The current study examined work schedule as a predictor of time to first incident use of medication, rather than the quantity of medication purchased or the duration of its use. Focusing on time to first incident use gives the most precise assessment of the association between the timing of exposure and the manifestation of the related medical condition. However, it also means that the analyses do not take into account the severity of the diagnosed condition or for how long treatment continued. More generally, there are methodological issues to consider around using medication purchase data as a proxy for medical diagnosis. There is no one-to-one correspondence between the prescription of a medication and a particular indication. A particular type of medication may be prescribed for a range of possible indications (as noted above in relation to statins and antihypertensive medications); and there may be a range of medications that are prescribed for a particular indication. Illnesses may go undiagnosed or may be misdiagnosed, such that the sufferer is not prescribed the appropriate treatment. For type-2 diabetes, dyslipidemia, and hypertension, the estimated prevalences of undiagnosed conditions are relatively high, ranging between 7‒38% (33, 34). Finally, there will have been a short interval between survey response (which took place in late autumn) and commencement of follow-up (the beginning of the next year) during which time the outcome (ie, recorded purchase of medication) could not occur – so called ‘immortal time’ (32). Such biases could not explain the observed differences in rates of medication use between the day and shift workers; however, they give us reason to be cautious when extrapolating from rates of medication use to prevalence of disease.
Finally, while the 10-town cohort comprised employees from a range of occupational sectors, the overall sample was nevertheless dominated by healthcare workers and thus cannot be considered representative of all occupational sectors that employ shift workers.

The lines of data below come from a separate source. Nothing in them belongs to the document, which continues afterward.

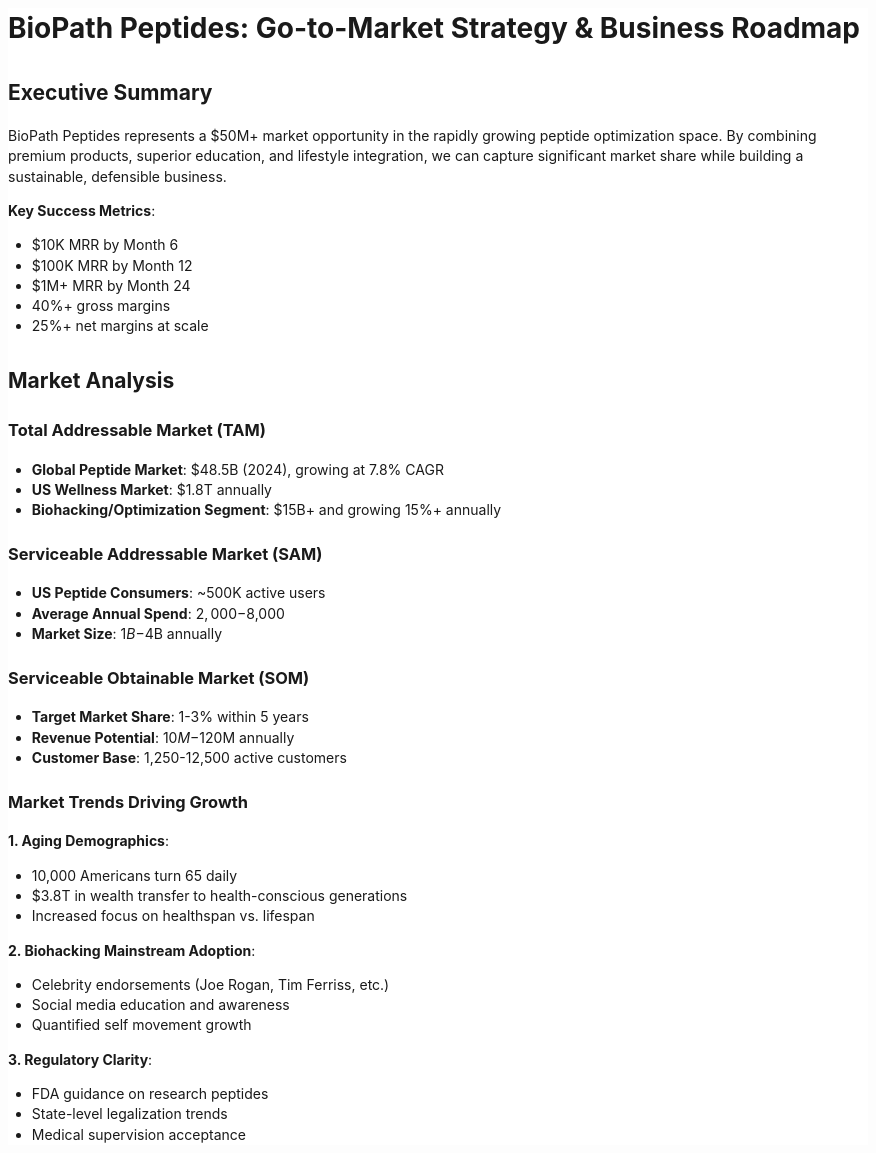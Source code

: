 # BioPath Peptides: Go-to-Market Strategy & Business Roadmap

## Executive Summary

BioPath Peptides represents a $50M+ market opportunity in the rapidly growing peptide optimization space. By combining premium products, superior education, and lifestyle integration, we can capture significant market share while building a sustainable, defensible business.

**Key Success Metrics**:
- $10K MRR by Month 6
- $100K MRR by Month 12
- $1M+ MRR by Month 24
- 40%+ gross margins
- 25%+ net margins at scale

## Market Analysis

### Total Addressable Market (TAM)
- **Global Peptide Market**: $48.5B (2024), growing at 7.8% CAGR
- **US Wellness Market**: $1.8T annually
- **Biohacking/Optimization Segment**: $15B+ and growing 15%+ annually

### Serviceable Addressable Market (SAM)
- **US Peptide Consumers**: ~500K active users
- **Average Annual Spend**: $2,000-$8,000
- **Market Size**: $1B-$4B annually

### Serviceable Obtainable Market (SOM)
- **Target Market Share**: 1-3% within 5 years
- **Revenue Potential**: $10M-$120M annually
- **Customer Base**: 1,250-12,500 active customers

### Market Trends Driving Growth

**1. Aging Demographics**:
- 10,000 Americans turn 65 daily
- $3.8T in wealth transfer to health-conscious generations
- Increased focus on healthspan vs. lifespan

**2. Biohacking Mainstream Adoption**:
- Celebrity endorsements (Joe Rogan, Tim Ferriss, etc.)
- Social media education and awareness
- Quantified self movement growth

**3. Regulatory Clarity**:
- FDA guidance on research peptides
- State-level legalization trends
- Medical supervision acceptance
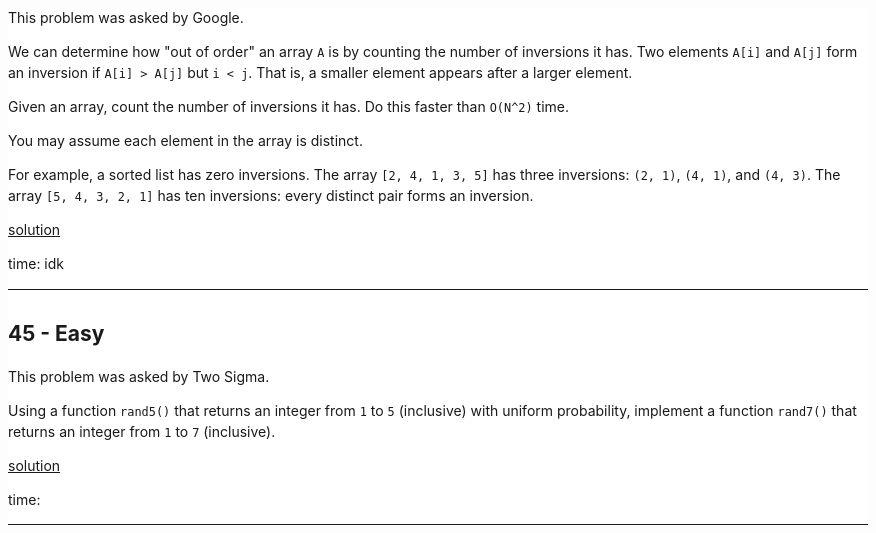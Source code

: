 This problem was asked by Google.

We can determine how "out of order" an array `A` is by counting the number of inversions it has. Two elements `A[i]` and `A[j]` form an inversion if `A[i] > A[j]` but `i < j`. That is, a smaller element appears after a larger element.

Given an array, count the number of inversions it has. Do this faster than `O(N^2)` time.

You may assume each element in the array is distinct.

For example, a sorted list has zero inversions. The array `[2, 4, 1, 3, 5]` has three inversions: `(2, 1)`, `(4, 1)`, and `(4, 3)`. The array `[5, 4, 3, 2, 1]` has ten inversions: every distinct pair forms an inversion.

[solution](SOLUTIONS/p044/concept.md)

time: idk

---

## 45 - Easy

This problem was asked by Two Sigma.

Using a function `rand5()` that returns an integer from `1` to `5` (inclusive) with uniform probability, implement a function `rand7()` that returns an integer from `1` to `7` (inclusive).

[solution](SOLUTIONS/p045/concept.md)

time:

---


[1]: https://i.redd.it/reg0uoidkj481.jpg
[2]: https://www.reddit.com/r/ADHDinos/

In conclusion, the current findings provide mixed evidence regarding the use by shift workers of medications for type-2 diabetes, dyslipidemia, and hypertension, conditions that are well-known cardiovascular risk factors. It is possible that selection into and out of shift work may have affected the results, attenuating the observed associations. Future research on shift work and cardiovascular health should use more detailed information on participants’ current and previous working time arrangements, ideally in the form of objective working time records.